Try it >> Quote exactly and only this range of lines in the data below: the line that holds "rofi or dmenu" to the line that holds "### Options", both included.

Data listing >>
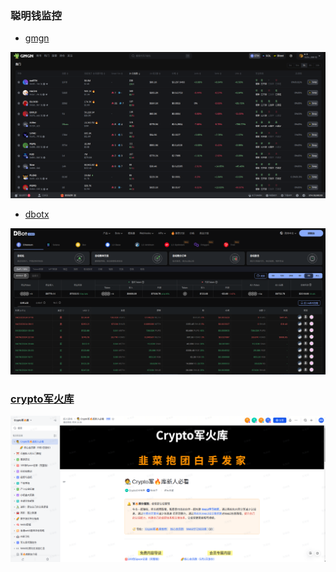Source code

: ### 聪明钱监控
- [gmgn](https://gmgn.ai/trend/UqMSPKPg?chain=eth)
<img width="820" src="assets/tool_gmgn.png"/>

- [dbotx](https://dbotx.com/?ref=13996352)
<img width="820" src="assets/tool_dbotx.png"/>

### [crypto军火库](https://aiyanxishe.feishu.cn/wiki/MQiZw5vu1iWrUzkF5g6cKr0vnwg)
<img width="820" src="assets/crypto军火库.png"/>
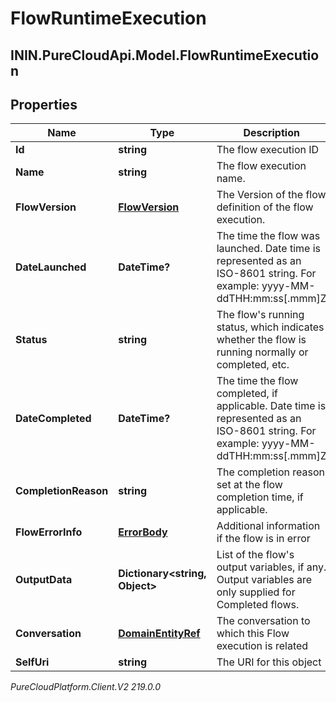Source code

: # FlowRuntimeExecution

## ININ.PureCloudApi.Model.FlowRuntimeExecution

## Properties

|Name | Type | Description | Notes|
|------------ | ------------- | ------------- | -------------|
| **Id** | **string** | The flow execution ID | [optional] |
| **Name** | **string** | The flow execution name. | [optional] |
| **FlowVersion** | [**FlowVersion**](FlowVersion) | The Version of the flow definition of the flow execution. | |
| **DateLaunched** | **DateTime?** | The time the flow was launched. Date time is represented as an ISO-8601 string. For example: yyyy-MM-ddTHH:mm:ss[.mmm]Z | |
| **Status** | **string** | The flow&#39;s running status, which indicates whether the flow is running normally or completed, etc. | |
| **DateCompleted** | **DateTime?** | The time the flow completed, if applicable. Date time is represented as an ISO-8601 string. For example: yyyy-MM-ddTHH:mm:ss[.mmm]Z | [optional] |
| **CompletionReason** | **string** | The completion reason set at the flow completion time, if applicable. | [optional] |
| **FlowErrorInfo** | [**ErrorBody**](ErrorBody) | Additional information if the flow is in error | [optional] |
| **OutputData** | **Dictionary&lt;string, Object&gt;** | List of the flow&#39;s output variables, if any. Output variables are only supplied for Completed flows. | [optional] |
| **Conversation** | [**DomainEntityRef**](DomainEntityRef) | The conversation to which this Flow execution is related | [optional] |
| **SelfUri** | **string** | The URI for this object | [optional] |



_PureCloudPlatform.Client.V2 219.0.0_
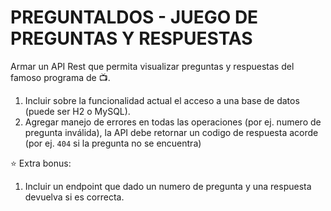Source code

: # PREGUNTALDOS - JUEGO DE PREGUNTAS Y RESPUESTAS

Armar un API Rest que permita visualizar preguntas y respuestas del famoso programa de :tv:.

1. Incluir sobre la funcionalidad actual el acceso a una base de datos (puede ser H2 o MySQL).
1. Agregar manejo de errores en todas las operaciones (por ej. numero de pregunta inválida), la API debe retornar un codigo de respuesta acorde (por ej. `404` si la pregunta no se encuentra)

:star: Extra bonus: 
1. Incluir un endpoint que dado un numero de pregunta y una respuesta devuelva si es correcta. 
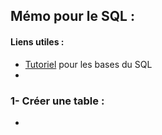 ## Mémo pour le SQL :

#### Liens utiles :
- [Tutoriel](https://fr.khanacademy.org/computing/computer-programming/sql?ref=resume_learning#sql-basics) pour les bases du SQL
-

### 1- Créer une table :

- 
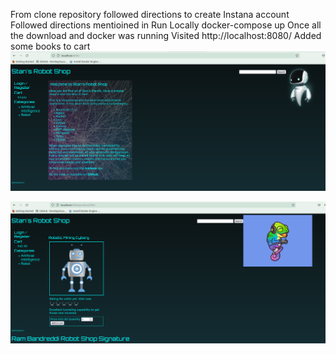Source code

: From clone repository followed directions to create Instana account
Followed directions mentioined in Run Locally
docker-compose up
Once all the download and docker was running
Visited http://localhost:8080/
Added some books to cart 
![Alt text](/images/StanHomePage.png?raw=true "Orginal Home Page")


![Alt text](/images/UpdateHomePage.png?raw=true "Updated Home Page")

...

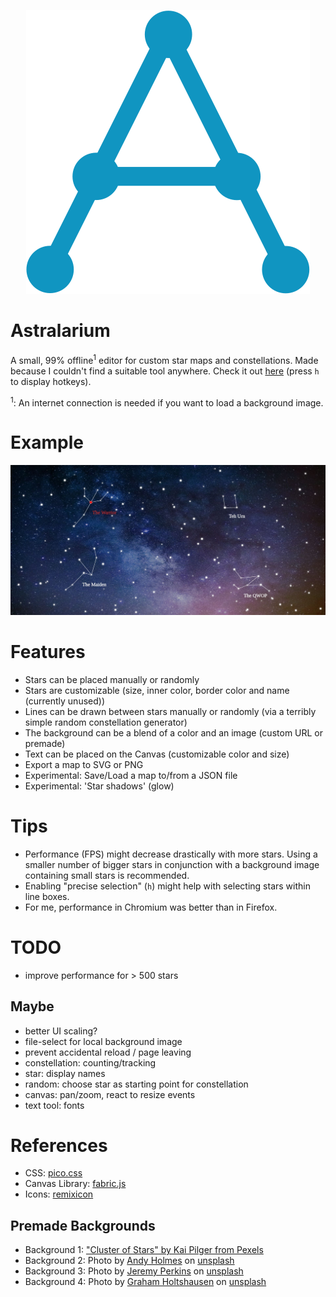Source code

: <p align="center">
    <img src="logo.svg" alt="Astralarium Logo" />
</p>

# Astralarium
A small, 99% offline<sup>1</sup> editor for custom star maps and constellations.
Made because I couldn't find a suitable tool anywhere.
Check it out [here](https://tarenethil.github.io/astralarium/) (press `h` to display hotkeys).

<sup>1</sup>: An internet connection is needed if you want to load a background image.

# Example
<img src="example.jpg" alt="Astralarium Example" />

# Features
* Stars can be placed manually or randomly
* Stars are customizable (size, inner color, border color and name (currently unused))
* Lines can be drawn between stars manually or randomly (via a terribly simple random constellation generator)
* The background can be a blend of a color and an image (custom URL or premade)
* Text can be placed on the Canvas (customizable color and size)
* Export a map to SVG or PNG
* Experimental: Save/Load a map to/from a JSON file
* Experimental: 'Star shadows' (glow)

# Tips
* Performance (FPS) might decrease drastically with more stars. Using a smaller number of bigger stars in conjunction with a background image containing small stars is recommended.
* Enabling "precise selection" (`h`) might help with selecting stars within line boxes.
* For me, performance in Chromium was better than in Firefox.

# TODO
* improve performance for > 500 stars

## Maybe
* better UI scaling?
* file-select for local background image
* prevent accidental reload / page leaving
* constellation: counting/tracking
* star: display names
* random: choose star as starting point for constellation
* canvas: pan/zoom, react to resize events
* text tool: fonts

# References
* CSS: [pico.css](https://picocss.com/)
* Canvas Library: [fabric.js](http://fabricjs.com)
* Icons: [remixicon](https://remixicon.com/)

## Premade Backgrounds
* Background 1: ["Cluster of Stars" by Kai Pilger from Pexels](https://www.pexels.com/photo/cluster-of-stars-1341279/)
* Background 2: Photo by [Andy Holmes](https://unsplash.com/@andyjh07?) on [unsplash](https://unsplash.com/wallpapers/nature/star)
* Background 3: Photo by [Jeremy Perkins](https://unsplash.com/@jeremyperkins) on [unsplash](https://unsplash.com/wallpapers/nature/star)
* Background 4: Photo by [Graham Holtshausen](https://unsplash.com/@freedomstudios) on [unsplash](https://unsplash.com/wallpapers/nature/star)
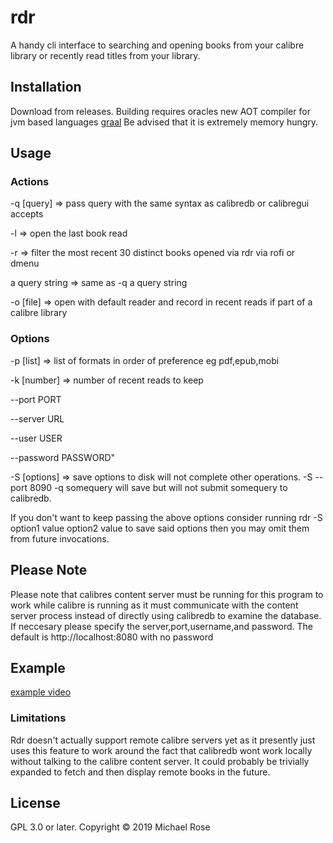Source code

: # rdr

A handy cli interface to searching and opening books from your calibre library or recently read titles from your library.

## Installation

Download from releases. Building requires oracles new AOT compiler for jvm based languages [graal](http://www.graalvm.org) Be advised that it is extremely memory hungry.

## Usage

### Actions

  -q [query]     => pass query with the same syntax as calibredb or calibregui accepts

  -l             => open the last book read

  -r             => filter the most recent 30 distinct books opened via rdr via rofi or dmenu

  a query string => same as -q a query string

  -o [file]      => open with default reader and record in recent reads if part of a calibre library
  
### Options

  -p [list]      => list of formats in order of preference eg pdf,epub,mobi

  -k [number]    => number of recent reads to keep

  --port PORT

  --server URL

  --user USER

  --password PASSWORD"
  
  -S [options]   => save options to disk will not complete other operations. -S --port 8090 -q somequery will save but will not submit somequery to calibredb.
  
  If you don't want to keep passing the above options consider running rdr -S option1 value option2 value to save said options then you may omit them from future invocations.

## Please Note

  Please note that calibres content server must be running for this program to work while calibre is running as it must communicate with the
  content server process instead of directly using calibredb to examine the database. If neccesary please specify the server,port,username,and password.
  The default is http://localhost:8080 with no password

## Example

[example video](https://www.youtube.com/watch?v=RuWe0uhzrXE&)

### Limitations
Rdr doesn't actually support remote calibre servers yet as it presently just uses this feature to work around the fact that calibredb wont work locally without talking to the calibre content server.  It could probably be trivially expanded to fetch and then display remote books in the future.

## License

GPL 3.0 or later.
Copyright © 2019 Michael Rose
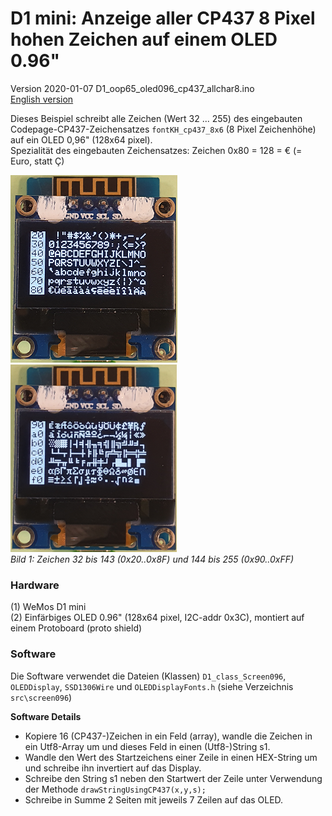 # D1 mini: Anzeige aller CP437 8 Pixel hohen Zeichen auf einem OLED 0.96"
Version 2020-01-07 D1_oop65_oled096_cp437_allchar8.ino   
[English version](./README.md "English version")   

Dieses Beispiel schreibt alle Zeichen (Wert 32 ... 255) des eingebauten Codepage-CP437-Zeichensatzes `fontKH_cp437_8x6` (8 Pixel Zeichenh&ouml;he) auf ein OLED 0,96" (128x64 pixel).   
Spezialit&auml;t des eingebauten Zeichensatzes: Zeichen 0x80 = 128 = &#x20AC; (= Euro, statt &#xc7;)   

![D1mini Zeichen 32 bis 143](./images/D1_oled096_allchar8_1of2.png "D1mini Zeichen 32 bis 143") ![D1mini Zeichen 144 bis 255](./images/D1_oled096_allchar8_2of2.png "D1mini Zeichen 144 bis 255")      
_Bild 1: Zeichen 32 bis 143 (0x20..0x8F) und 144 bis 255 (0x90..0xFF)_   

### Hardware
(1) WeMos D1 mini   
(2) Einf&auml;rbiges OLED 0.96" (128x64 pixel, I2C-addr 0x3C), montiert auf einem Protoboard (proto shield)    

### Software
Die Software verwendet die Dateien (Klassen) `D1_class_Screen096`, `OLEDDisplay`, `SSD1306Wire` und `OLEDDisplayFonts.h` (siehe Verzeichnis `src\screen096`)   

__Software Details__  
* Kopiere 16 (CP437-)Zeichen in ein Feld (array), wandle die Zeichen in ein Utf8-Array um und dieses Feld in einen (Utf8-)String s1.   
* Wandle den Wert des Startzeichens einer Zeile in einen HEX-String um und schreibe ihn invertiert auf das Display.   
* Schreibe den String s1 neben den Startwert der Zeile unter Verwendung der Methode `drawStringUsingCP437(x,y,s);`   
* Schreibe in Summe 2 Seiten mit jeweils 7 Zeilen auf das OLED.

Exercise result >>
  -r             => filter the most recent 30 distinct books opened via rdr via rofi or dmenu

  a query string => same as -q a query string

  -o [file]      => open with default reader and record in recent reads if part of a calibre library
  
### Options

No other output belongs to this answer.